Application to Professional Life

The principles illustrated in the TEDTalks video are highly applicable to my professional practice. In the realm of strategic planning, I recognize the necessity of using both qualitative and quantitative methods to formulate well-rounded forecasts. For instance, when evaluating market expansion opportunities, I would leverage historical sales data and statistical models but also consult industry experts to understand emerging trends and potential risks that data alone may overlook.

Additionally, the emphasis on flexibility and continuous updating encourages me to adopt iterative forecasting processes, where forecasts are regularly reviewed and revised based on new information. This approach enhances responsiveness and decision-making agility. Moreover, being aware of cognitive biases—such as overconfidence or confirmation bias—reminds me to incorporate diverse viewpoints and structured judgment techniques, thereby reducing error and improving forecast accuracy.

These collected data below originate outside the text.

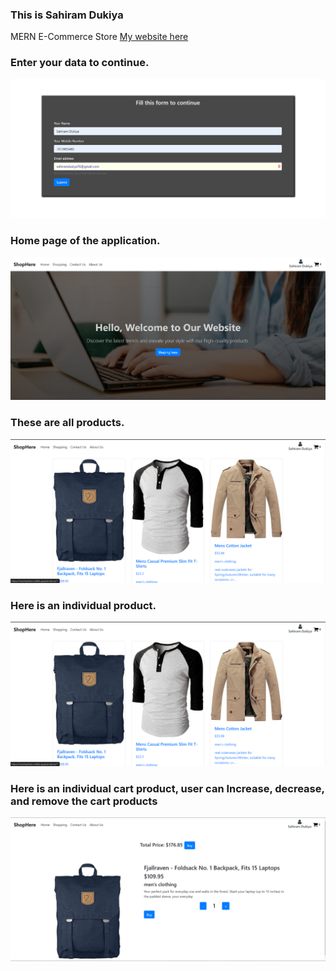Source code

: ### This is Sahiram Dukiya
MERN E-Commerce Store
[My website here](https://myshophere.netlify.app/)

### Enter your data to continue.
<img src="public/form.png" alt="form"/>

### Home page of the application.
<img src="public/home.png" alt="home"/>

### These are all products.
<img src="public/products.png" alt="products"/>

### Here is an individual product.
<img src="public/products.png" alt="individual product"/>

### Here is an individual cart product, user can Increase, decrease, and remove the cart products
<img src="public/Cart_product.png" alt="Individual cart product"/>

Finally, the video reinforces the importance of transparency in forecasting processes. Clearly documenting assumptions, methods, and uncertainties not only improves organizational learning but also builds stakeholder trust. These lessons are vital for driving better strategic and operational decisions, ultimately contributing to organizational resilience and growth.

Conclusion

In summary, effective business forecasting benefits from an integrated approach that combines qualitative insights with quantitative data analysis. The TEDTalks video highlights that relying solely on one method can be limiting and that a balanced, adaptable, and critically thoughtful approach is essential. Applying these principles in professional contexts can lead to more accurate predictions, better decision-making, and enhanced organizational agility in facing uncertain futures.

References

  1. Armstrong, J. S. (2001). Principles of Forecasting: A Handbook for Researchers and Practitioners. Kluwer Academic Publishers.
  2. Makridakis, S., Wheelwright, S. C., & Hyndman, R. J. (1998). Forecasting: Methods and Applications. John Wiley & Sons.
  3. Tetlock, P. E., & Gardner, D. (2015). Superforecasting: The Art and Science of Prediction. Crown Publishing Group.
  4. Makridakis, S., Spiliotis, E., & Assimakakis, V. (2018). The M4 Competition: Results, Conclusions, and Implications. International Journal of Forecasting, 34(4), 802–808.
  5. Sainani, K. L. (2019). How to Think Like a Statistician. TEDx Talks.
  6. Choi, S., & Kwon, H. (2019). Combining Qualitative and Quantitative Forecasts. Journal of Business Research, 98, 131-144.
  7. Goodwin, P., & Wright, G. (2014). Decision Analysis for Management Judgment. Wiley.
  8. Fildes, R., & Goodwin, P. (2007). Principles of Forecasting: Discussion and Commentary. International Journal of Forecasting, 23(2), 161-172.
  9. Shapiro, H. (2016). The Intelligent Optimist. Harvard Business Review.
  10. Hansen, P. R., Mowen, M. M., & Guan, L. (2021). Cost Management: Planning and Control Decision Making. Cengage Learning.